The Pacific has no choice but to react. In 2015 when Tropical Cyclone Pam slammed into Vanuatu in the southwestern Pacific, it was the worst cyclone ever recorded in the region. That was, until the following year when it was outdone by Cyclone Winston. In the wake of the disasters, Vanuatu has developed a suite of new laws and policies to both reduce the country’s climate impact and improve capacity to deal with inevitable future disasters. Its new National Policy on Climate Change and Disaster-Induced Displacement, officially adopted in early October, sets a new global standard for the protection of people forced to relocate due to climate change.
Pacific countries have a strong history of cooperation, embodied in critical regional organisations such as the Pacific Islands Forum and the Pacific Resilience Partnership. These forums have tended to focus on development and capacity building within the region, but have been less successful in leveraging group weight to negotiate stronger commitments from wealthier countries on climate action. State of the art climate policies can only go so far in a region whose inhabitants have seen little of the industrial growth now threatening the very sand under their feet. Despite huge ambitions, many climate ministries in the Pacific are severely underfunded, which is where wealthy countries should step up their efforts.

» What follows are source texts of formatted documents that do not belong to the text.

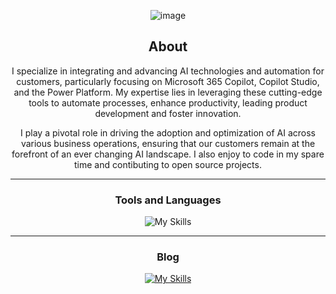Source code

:<div align="center">

![image](https://www.flowjoe.io/wp-content/uploads/2024/12/joe-top-banner.png)

## About
I specialize in integrating and advancing AI technologies and automation for customers, particularly focusing on Microsoft 365 Copilot, Copilot Studio, and the Power Platform. My expertise lies in leveraging these cutting-edge tools to automate processes, enhance productivity, leading product development and foster innovation. 

I play a pivotal role in driving the adoption and optimization of AI across various business operations, ensuring that our customers remain at the forefront of an ever changing AI landscape. I also enjoy to code in my spare time and contibuting to open source projects.

-------------------

### Tools and Languages

![My Skills](https://skillicons.dev/icons?i=azure,aws,dotnet,cs,py,rust,js,ts,html,css,bootstrap&theme=light)

-------------------

### Blog

[![My Skills](https://skillicons.dev/icons?i=stackoverflow&theme=light)](https://www.flowjoe.io/)

 <div>
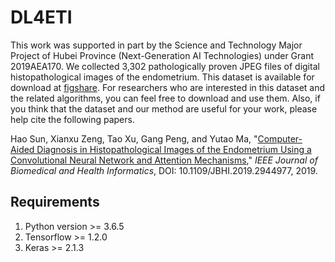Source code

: # DL4ETI

This work was supported in part by the Science and Technology Major Project of Hubei Province (Next-Generation AI Technologies) under Grant 2019AEA170. We collected 3,302 pathologically proven JPEG files of digital histopathological images of the endometrium. This dataset is available for download at [figshare](https://doi.org/10.6084/m9.figshare.7306361.v2). For researchers who are interested in this dataset and the related algorithms, you can feel free to download and use them. Also, if you think that the dataset and our method are useful for your work, please help cite the following papers.

Hao Sun, Xianxu Zeng, Tao Xu, Gang Peng, and Yutao Ma, "[Computer-Aided Diagnosis in Histopathological Images of the Endometrium Using a Convolutional Neural Network and Attention Mechanisms](https://ieeexplore.ieee.org/document/8854180)," _IEEE Journal of Biomedical and Health Informatics_, DOI: 10.1109/JBHI.2019.2944977, 2019.

## Requirements

1. Python version >= 3.6.5
2. Tensorflow >= 1.2.0
3. Keras >= 2.1.3
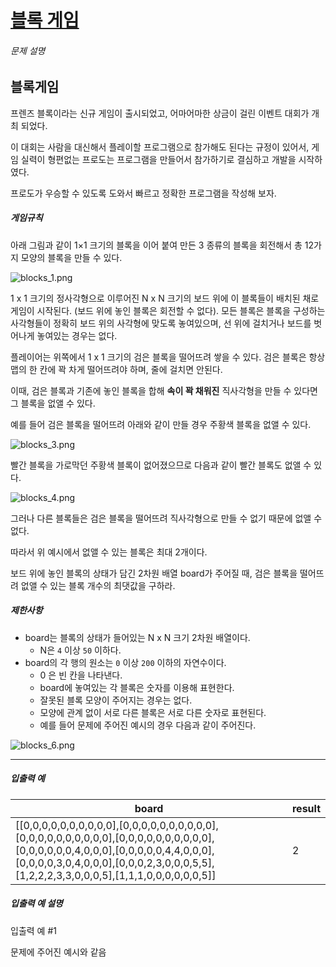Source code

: # [블록 게임](https://school.programmers.co.kr/learn/courses/30/lessons/42894)


###### 문제 설명


블록게임
----


프렌즈 블록이라는 신규 게임이 출시되었고, 어마어마한 상금이 걸린 이벤트 대회가 개최 되었다. 


이 대회는 사람을 대신해서 플레이할 프로그램으로 참가해도 된다는 규정이 있어서, 게임 실력이 형편없는 프로도는 프로그램을 만들어서 참가하기로 결심하고 개발을 시작하였다.


프로도가 우승할 수 있도록 도와서 빠르고 정확한 프로그램을 작성해 보자.


##### 게임규칙


아래 그림과 같이 1×1 크기의 블록을 이어 붙여 만든 3 종류의 블록을 회전해서 총 12가지 모양의 블록을 만들 수 있다.


![blocks_1.png](https://grepp-programmers.s3.amazonaws.com/files/production/1b22ebaad2/13a37af2-2ed1-4312-aae4-94ba9ef21679.png)


1 x 1 크기의 정사각형으로 이루어진 N x N 크기의 보드 위에 이 블록들이 배치된 채로 게임이 시작된다. (보드 위에 놓인 블록은 회전할 수 없다). 모든 블록은 블록을 구성하는 사각형들이 정확히 보드 위의 사각형에 맞도록 놓여있으며, 선 위에 걸치거나 보드를 벗어나게 놓여있는 경우는 없다.


플레이어는 위쪽에서 1 x 1 크기의 검은 블록을 떨어뜨려 쌓을 수 있다. 검은 블록은 항상 맵의 한 칸에 꽉 차게 떨어뜨려야 하며, 줄에 걸치면 안된다.   

이때, 검은 블록과 기존에 놓인 블록을 합해 **속이 꽉 채워진** 직사각형을 만들 수 있다면 그 블록을 없앨 수 있다.


예를 들어 검은 블록을 떨어뜨려 아래와 같이 만들 경우 주황색 블록을 없앨 수 있다.


![blocks_3.png](https://grepp-programmers.s3.amazonaws.com/files/production/d56e9f9068/8ed8b26d-6a1a-4543-b4ee-60f8f287e748.png)


빨간 블록을 가로막던 주황색 블록이 없어졌으므로 다음과 같이 빨간 블록도 없앨 수 있다.


![blocks_4.png](https://grepp-programmers.s3.amazonaws.com/files/production/a3ca48b567/010e4297-4499-4ea4-987d-4b42e2fc4c3c.png)


그러나 다른 블록들은 검은 블록을 떨어뜨려 직사각형으로 만들 수 없기 때문에 없앨 수 없다.


따라서 위 예시에서 없앨 수 있는 블록은 최대 2개이다.


보드 위에 놓인 블록의 상태가 담긴 2차원 배열 board가 주어질 때, 검은 블록을 떨어뜨려 없앨 수 있는 블록 개수의 최댓값을 구하라.


##### 제한사항


* board는 블록의 상태가 들어있는 N x N 크기 2차원 배열이다.
	+ N은 `4` 이상 `50` 이하다.
* board의 각 행의 원소는 `0` 이상 `200` 이하의 자연수이다.
	+ 0 은 빈 칸을 나타낸다.
	+ board에 놓여있는 각 블록은 숫자를 이용해 표현한다.
	+ 잘못된 블록 모양이 주어지는 경우는 없다.
	+ 모양에 관계 없이 서로 다른 블록은 서로 다른 숫자로 표현된다.
	+ 예를 들어 문제에 주어진 예시의 경우 다음과 같이 주어진다.


![blocks_6.png](https://grepp-programmers.s3.amazonaws.com/files/production/4d16d87605/9f555cf3-e664-44c4-8567-e01445b9b3b6.png)




---


##### 입출력 예




| board | result |
| --- | --- |
| \[\[0,0,0,0,0,0,0,0,0,0],\[0,0,0,0,0,0,0,0,0,0],\[0,0,0,0,0,0,0,0,0,0],\[0,0,0,0,0,0,0,0,0,0],\[0,0,0,0,0,0,4,0,0,0],\[0,0,0,0,0,4,4,0,0,0],\[0,0,0,0,3,0,4,0,0,0],\[0,0,0,2,3,0,0,0,5,5],\[1,2,2,2,3,3,0,0,0,5],\[1,1,1,0,0,0,0,0,0,5]] | 2 |


##### 입출력 예 설명


입출력 예 \#1  

문제에 주어진 예시와 같음



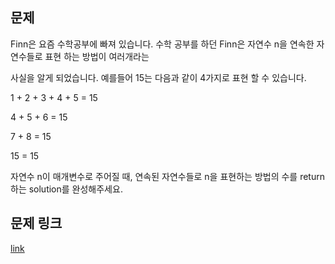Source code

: ## 문제
Finn은 요즘 수학공부에 빠져 있습니다. 수학 공부를 하던 Finn은 자연수 n을 연속한 자연수들로 표현 하는 방법이 여러개라는 

사실을 알게 되었습니다. 예를들어 15는 다음과 같이 4가지로 표현 할 수 있습니다.


1 + 2 + 3 + 4 + 5 = 15

4 + 5 + 6 = 15

7 + 8 = 15

15 = 15


자연수 n이 매개변수로 주어질 때, 연속된 자연수들로 n을 표현하는 방법의 수를 return하는 solution를 완성해주세요.

## 문제 링크
[link](https://school.programmers.co.kr/learn/courses/30/lessons/1292)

Climate cooperation is mutually beneficial
The rest of the world can draw important lessons and expertise from the Pacific – the world’s unlucky sandbox for climate change adaptation and disaster management. Wealthier countries should stop viewing their financial commitments under international frameworks like the Paris Agreement as burdens, and instead take the opportunity to develop genuine partnerships with Pacific governments as they put those funds into action.
Pacific islands face some unique challenges, such as low-lying atoll nations whose entire land mass rests on a vulnerable bed of living corals, just a few meters above sea level at their highest point. But they are also grappling with broader societal issues that every country will face at some point as the effects of adverse climate change become more pronounced across the globe.
One issue is how to protect human rights in the context of natural disasters: from gender-inclusive disaster policies, to balancing the rights of people that don’t want to leave their homes with the duties of states in emergencies and the practical realities of coordinating a massive disaster response.
Internal displacement and migration present another pressing issue. The international community has struggled to protect persons displaced by environmental factors. The international Refugee Convention – developed in response to mass ethnic and racial persecution during World War II – doesn’t cover the types of environmental drivers that dominate involuntary migration today.
In September, the UN General Assembly adopted a new Global Compact for Safe, Orderly and Regular Migration, which was a milestone in the protection of persons displaced by environmental causes. States must now muster the political will to tackle the considerable task of implementing these new international protections in domestic law and policy.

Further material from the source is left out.